▸ **What the exercise asks**: Below are some records. Return exactly their lines from the one containing "layer plus an" through the one containing "Retrieval dengan Reciprocal", and drop the pictures.
------------------------------------------------------------------------
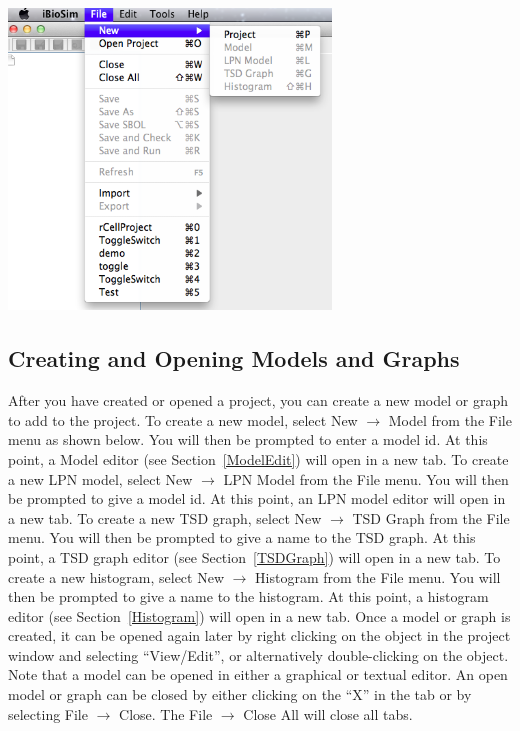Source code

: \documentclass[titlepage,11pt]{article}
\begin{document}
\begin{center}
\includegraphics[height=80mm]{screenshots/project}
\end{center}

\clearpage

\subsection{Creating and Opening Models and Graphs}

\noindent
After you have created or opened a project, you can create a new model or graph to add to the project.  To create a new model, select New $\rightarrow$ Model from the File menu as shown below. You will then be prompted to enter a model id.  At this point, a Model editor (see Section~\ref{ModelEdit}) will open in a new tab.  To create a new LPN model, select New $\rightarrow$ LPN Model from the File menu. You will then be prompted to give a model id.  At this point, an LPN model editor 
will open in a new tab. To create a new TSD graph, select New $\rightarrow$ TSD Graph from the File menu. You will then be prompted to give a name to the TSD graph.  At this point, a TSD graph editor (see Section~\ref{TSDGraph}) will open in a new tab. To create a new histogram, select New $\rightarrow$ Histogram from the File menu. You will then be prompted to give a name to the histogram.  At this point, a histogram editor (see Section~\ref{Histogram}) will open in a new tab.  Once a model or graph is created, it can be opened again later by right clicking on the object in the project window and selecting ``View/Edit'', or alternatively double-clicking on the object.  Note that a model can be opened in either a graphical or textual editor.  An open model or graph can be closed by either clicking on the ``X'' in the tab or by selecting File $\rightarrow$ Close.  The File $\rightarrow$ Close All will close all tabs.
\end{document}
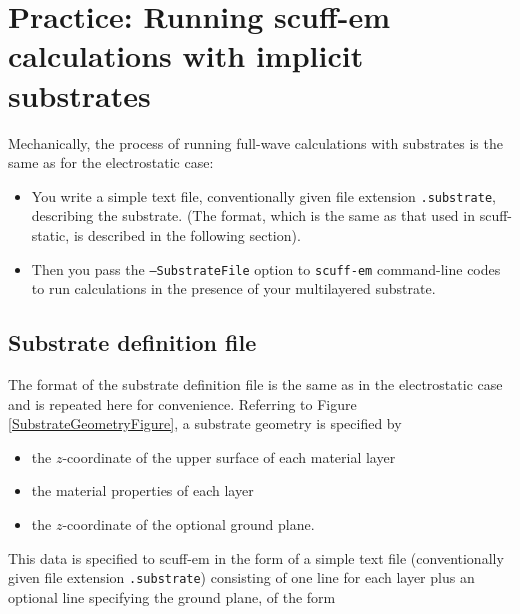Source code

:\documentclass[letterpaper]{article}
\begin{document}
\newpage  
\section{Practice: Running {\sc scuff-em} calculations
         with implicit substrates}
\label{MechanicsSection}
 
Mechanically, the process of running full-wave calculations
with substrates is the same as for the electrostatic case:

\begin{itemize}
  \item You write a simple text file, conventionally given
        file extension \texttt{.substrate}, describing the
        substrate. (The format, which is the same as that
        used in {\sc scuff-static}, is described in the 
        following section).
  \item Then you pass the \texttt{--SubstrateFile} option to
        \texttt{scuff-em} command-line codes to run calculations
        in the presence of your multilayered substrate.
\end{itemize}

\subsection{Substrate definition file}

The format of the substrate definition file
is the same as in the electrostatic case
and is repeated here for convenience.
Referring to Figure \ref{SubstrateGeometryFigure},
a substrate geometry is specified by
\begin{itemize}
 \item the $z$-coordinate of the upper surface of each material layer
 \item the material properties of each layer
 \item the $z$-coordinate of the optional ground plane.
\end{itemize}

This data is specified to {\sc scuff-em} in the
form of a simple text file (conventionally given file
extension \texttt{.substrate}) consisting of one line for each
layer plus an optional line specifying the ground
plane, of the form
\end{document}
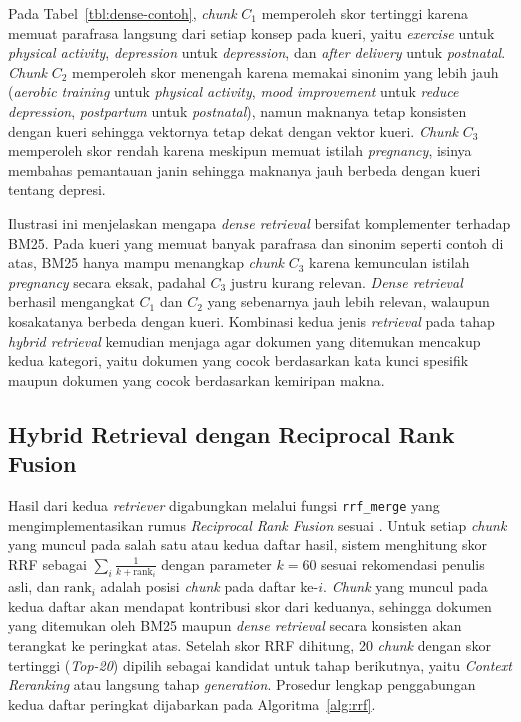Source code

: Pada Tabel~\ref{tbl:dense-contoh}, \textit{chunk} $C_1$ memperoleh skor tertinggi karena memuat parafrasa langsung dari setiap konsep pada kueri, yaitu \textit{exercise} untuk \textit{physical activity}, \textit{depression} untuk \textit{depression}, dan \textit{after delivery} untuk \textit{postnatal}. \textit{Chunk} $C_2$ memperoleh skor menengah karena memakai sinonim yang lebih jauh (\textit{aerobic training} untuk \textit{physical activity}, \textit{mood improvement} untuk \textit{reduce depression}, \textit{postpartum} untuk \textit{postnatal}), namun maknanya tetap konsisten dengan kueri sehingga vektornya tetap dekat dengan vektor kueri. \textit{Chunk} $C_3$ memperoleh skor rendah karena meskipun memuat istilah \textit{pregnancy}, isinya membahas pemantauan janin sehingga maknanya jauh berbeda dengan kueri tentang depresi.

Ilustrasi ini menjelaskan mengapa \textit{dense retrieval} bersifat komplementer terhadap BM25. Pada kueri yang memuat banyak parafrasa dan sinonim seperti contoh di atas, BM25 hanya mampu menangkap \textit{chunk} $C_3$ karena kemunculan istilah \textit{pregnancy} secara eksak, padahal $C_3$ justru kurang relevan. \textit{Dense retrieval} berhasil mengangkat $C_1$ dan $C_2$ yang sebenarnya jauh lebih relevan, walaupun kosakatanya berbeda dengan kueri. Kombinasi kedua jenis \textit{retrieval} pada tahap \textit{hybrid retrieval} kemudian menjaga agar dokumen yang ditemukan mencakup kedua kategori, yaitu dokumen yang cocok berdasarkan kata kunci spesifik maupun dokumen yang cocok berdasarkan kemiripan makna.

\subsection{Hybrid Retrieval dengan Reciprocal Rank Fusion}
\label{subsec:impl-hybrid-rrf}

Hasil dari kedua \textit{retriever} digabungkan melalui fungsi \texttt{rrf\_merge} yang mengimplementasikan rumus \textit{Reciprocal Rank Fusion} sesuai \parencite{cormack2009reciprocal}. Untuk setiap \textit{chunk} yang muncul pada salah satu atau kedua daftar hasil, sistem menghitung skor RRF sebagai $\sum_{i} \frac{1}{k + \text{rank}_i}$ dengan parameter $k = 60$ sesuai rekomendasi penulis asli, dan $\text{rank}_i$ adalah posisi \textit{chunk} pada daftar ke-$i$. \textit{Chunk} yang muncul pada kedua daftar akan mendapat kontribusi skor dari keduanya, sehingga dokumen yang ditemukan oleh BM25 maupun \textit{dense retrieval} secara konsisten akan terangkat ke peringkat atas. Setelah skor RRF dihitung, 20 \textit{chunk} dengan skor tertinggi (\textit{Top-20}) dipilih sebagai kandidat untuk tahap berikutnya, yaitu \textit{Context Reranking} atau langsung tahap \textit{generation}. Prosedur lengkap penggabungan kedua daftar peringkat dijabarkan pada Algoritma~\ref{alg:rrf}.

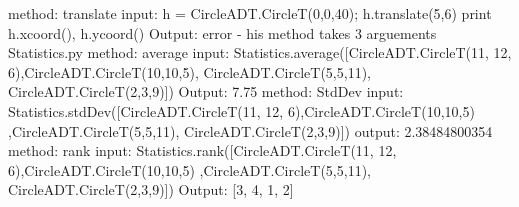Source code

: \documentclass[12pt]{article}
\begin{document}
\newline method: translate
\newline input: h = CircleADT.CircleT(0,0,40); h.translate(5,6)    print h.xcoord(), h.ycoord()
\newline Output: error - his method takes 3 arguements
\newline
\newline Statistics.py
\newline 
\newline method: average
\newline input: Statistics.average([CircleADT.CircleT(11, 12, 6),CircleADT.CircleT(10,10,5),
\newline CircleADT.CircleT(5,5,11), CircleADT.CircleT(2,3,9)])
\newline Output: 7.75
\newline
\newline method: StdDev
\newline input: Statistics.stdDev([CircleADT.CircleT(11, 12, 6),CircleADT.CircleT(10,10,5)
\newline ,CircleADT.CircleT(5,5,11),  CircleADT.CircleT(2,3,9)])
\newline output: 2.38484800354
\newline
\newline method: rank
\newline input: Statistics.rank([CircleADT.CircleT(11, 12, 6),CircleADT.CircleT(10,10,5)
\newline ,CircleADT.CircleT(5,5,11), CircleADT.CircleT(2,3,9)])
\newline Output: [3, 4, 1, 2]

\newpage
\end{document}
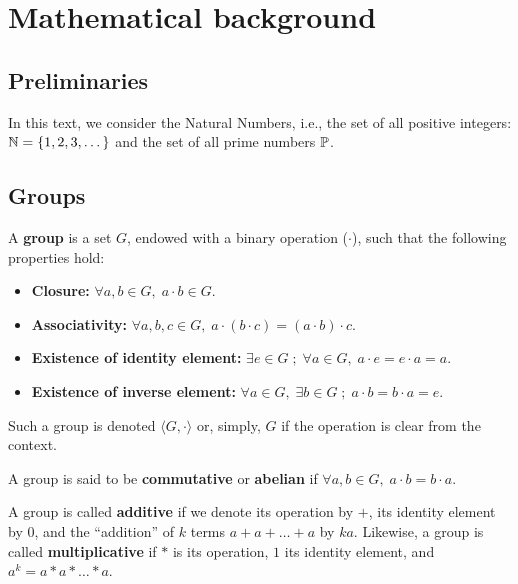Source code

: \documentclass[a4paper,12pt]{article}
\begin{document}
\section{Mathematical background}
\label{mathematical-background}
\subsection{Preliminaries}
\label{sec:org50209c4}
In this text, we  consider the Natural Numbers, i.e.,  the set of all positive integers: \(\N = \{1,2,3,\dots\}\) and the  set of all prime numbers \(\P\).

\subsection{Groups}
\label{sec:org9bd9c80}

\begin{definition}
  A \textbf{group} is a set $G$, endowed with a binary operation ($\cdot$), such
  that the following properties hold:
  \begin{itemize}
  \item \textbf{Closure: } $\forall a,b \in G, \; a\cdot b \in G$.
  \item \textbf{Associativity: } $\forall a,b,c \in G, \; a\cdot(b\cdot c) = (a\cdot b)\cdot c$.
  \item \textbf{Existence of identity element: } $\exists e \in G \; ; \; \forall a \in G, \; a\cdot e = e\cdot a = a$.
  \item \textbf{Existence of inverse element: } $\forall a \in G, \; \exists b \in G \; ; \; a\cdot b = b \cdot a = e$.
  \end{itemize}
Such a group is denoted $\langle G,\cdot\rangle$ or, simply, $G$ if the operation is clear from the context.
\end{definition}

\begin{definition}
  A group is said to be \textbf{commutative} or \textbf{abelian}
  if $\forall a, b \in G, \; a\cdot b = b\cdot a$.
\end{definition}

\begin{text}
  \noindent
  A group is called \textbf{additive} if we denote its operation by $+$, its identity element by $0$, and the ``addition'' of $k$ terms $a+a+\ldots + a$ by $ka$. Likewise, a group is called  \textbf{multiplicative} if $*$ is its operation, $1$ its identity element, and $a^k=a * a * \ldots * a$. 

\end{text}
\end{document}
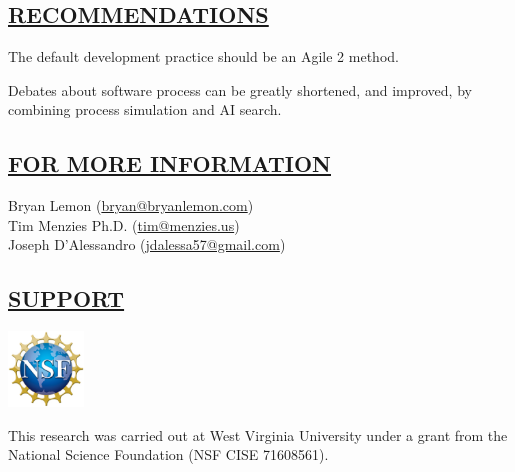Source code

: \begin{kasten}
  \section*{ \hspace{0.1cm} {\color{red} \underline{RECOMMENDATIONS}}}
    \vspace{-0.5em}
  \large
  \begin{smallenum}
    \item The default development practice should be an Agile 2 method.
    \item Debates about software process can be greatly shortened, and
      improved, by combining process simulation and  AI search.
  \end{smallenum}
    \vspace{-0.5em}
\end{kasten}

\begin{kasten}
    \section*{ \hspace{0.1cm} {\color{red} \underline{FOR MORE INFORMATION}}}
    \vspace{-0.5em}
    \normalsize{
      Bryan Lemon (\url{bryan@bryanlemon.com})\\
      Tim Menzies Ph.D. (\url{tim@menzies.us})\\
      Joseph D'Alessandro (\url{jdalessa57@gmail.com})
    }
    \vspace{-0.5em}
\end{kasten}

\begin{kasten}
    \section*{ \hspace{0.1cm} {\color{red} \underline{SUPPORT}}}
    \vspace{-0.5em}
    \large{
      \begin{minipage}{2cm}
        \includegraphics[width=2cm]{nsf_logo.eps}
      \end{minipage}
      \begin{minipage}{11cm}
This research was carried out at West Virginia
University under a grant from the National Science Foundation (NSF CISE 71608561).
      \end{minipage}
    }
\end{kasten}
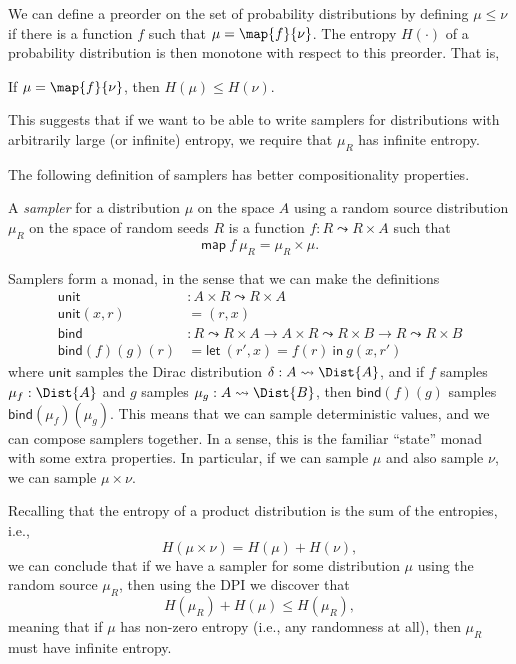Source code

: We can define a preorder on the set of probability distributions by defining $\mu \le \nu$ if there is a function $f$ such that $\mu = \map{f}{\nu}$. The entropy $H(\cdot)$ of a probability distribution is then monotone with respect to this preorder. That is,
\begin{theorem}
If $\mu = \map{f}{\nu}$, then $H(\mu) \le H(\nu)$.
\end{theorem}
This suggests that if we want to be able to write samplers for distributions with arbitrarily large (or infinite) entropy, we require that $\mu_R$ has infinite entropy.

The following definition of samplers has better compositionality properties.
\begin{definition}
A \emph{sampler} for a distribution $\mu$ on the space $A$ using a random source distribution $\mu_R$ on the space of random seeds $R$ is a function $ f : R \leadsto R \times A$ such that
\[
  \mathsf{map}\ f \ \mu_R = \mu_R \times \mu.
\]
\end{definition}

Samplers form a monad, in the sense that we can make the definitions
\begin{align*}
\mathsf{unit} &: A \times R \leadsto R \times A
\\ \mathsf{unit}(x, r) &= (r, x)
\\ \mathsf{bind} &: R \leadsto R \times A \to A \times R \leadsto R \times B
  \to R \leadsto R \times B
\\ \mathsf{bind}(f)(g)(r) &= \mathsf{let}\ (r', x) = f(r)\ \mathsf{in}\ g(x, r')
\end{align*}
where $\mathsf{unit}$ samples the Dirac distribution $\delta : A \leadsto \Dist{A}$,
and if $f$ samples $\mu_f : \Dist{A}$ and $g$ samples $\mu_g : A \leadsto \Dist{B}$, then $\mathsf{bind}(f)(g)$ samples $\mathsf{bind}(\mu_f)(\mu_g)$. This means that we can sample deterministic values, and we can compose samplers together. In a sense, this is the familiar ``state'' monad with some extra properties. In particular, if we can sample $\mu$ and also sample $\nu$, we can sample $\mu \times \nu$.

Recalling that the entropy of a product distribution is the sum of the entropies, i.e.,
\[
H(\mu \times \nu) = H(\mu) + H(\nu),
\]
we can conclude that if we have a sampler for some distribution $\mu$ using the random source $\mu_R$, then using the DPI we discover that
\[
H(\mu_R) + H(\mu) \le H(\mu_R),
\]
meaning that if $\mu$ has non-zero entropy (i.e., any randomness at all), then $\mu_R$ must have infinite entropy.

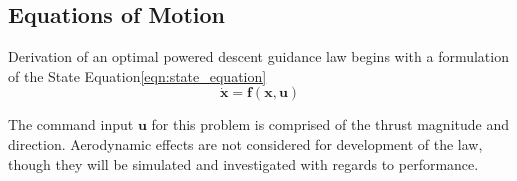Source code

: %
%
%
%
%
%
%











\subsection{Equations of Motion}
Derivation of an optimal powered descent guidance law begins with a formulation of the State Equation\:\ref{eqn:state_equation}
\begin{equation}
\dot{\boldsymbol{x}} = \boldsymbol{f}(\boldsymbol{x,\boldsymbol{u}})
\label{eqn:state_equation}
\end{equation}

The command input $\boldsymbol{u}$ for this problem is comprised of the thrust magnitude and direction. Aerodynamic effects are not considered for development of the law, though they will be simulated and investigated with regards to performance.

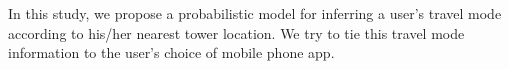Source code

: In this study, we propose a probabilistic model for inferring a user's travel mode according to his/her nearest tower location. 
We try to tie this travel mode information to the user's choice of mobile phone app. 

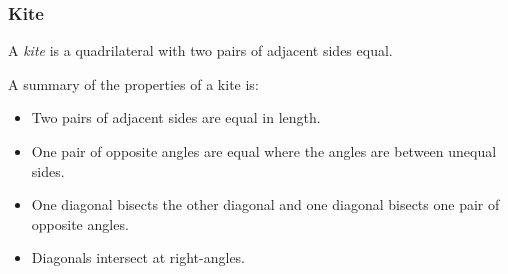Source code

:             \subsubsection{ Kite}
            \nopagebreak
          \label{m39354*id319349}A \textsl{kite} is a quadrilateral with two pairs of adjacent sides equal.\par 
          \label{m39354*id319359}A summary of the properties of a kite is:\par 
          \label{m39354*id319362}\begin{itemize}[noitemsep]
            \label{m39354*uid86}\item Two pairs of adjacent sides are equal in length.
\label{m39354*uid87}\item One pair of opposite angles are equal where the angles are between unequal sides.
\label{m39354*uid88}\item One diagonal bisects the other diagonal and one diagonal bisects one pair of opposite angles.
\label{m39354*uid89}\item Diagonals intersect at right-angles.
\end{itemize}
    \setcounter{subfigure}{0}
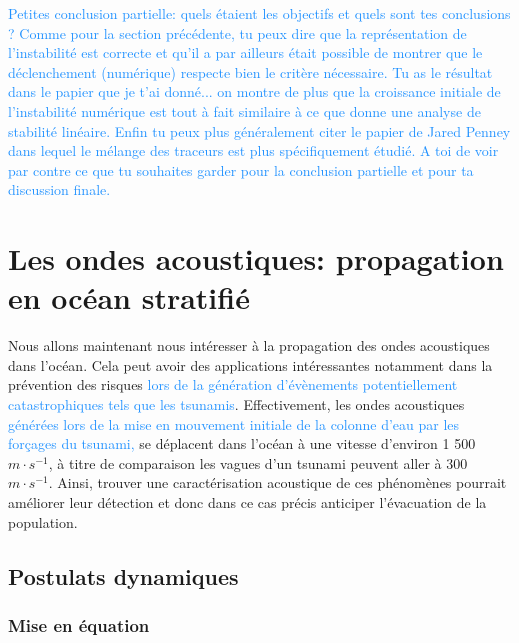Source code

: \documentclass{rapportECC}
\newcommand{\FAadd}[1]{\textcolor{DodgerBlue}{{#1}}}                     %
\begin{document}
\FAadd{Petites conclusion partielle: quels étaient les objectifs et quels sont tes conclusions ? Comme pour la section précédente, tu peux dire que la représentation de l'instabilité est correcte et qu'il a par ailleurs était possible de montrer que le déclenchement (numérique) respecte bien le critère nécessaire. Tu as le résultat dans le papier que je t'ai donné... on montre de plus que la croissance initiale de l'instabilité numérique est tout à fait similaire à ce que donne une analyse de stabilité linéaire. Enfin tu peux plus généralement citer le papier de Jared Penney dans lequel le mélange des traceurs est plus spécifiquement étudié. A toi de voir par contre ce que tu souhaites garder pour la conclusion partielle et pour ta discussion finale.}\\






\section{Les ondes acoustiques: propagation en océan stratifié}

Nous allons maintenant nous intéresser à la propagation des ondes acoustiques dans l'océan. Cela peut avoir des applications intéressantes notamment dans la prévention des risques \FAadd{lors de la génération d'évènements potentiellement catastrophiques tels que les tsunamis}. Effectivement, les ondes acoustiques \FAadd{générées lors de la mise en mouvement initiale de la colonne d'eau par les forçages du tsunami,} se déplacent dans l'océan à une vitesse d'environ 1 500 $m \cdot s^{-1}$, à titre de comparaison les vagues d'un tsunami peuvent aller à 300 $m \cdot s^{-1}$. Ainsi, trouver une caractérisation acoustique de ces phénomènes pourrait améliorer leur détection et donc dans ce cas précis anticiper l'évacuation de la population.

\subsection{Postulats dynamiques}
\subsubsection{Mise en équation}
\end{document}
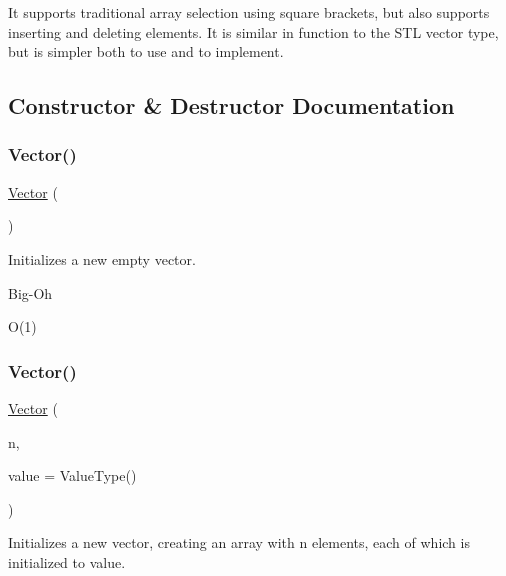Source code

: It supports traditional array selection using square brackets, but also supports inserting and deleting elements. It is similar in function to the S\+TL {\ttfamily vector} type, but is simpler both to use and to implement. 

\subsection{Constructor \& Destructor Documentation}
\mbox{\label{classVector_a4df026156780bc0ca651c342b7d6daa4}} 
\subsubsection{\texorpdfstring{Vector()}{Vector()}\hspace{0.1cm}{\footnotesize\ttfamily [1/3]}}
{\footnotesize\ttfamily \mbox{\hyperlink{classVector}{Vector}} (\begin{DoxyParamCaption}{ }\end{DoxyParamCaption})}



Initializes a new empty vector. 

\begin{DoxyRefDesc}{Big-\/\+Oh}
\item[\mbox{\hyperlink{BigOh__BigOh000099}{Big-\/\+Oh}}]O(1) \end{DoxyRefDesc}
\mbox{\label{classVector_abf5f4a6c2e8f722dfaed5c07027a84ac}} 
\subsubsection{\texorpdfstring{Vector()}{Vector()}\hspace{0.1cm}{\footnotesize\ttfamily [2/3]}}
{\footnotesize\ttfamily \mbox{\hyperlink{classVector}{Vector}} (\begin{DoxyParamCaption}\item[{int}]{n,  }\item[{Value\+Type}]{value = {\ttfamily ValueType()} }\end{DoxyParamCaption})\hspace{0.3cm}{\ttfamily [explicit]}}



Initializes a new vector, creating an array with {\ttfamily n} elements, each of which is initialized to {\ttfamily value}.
------------------------------------------------------------------------
▸ **Finished task**:
layer plus an optional line specifying the ground
plane, of the form
\end{document}
Source code

: Pada Tabel~\ref{tbl:dense-contoh}, \textit{chunk} $C_1$ memperoleh skor tertinggi karena memuat parafrasa langsung dari setiap konsep pada kueri, yaitu \textit{exercise} untuk \textit{physical activity}, \textit{depression} untuk \textit{depression}, dan \textit{after delivery} untuk \textit{postnatal}. \textit{Chunk} $C_2$ memperoleh skor menengah karena memakai sinonim yang lebih jauh (\textit{aerobic training} untuk \textit{physical activity}, \textit{mood improvement} untuk \textit{reduce depression}, \textit{postpartum} untuk \textit{postnatal}), namun maknanya tetap konsisten dengan kueri sehingga vektornya tetap dekat dengan vektor kueri. \textit{Chunk} $C_3$ memperoleh skor rendah karena meskipun memuat istilah \textit{pregnancy}, isinya membahas pemantauan janin sehingga maknanya jauh berbeda dengan kueri tentang depresi.

Ilustrasi ini menjelaskan mengapa \textit{dense retrieval} bersifat komplementer terhadap BM25. Pada kueri yang memuat banyak parafrasa dan sinonim seperti contoh di atas, BM25 hanya mampu menangkap \textit{chunk} $C_3$ karena kemunculan istilah \textit{pregnancy} secara eksak, padahal $C_3$ justru kurang relevan. \textit{Dense retrieval} berhasil mengangkat $C_1$ dan $C_2$ yang sebenarnya jauh lebih relevan, walaupun kosakatanya berbeda dengan kueri. Kombinasi kedua jenis \textit{retrieval} pada tahap \textit{hybrid retrieval} kemudian menjaga agar dokumen yang ditemukan mencakup kedua kategori, yaitu dokumen yang cocok berdasarkan kata kunci spesifik maupun dokumen yang cocok berdasarkan kemiripan makna.

\subsection{Hybrid Retrieval dengan Reciprocal Rank Fusion}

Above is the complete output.